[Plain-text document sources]
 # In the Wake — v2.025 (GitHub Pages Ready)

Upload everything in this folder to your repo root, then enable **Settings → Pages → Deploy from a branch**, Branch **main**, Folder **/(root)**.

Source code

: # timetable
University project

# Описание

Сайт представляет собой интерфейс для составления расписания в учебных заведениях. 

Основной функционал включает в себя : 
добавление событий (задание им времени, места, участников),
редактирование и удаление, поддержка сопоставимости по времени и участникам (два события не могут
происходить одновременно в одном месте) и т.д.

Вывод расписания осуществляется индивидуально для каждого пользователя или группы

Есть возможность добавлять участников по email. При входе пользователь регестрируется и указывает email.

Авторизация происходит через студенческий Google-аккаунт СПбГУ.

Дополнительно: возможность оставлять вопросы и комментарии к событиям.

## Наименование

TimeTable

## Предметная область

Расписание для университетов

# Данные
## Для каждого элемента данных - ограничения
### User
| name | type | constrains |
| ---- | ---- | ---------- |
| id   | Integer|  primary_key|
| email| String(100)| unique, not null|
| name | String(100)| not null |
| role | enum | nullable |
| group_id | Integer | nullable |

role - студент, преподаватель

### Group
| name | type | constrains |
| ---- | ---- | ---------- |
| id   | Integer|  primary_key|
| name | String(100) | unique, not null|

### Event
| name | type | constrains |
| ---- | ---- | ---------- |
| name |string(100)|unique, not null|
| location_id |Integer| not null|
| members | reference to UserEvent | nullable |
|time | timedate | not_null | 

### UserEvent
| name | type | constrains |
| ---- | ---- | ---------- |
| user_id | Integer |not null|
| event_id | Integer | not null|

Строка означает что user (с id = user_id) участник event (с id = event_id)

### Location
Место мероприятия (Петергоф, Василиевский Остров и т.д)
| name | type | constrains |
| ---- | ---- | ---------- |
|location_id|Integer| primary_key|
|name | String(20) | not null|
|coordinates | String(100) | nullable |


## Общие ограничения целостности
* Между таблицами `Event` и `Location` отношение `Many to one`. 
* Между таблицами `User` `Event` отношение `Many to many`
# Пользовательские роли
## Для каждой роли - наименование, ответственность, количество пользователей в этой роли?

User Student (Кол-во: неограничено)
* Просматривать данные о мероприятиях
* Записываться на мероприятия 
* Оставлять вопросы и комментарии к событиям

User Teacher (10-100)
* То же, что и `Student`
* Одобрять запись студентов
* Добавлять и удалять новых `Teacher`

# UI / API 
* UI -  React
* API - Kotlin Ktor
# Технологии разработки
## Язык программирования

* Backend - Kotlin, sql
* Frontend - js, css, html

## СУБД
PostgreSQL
---
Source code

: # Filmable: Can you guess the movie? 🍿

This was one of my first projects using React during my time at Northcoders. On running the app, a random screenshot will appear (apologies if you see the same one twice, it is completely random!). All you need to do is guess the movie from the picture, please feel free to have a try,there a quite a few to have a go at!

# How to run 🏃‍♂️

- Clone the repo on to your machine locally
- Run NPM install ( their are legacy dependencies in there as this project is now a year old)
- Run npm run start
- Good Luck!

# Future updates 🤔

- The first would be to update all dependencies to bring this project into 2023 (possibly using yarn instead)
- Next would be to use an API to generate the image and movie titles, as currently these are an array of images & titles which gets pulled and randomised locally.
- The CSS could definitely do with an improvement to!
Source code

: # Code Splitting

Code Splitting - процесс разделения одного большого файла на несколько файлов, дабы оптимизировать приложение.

EXERCISE DESCRIPTION
Word for word, restate the lines of the data above that fall between the line holding "# In the Wake — v2.025 (GitHub Pages Ready)" and the line holding "добавление событий (задание", inclusive, and no other lines.

OUTPUT
 # In the Wake — v2.025 (GitHub Pages Ready)

Upload everything in this folder to your repo root, then enable **Settings → Pages → Deploy from a branch**, Branch **main**, Folder **/(root)**.

Source code

: # timetable
University project

# Описание

Сайт представляет собой интерфейс для составления расписания в учебных заведениях. 

Основной функционал включает в себя : 
добавление событий (задание им времени, места, участников),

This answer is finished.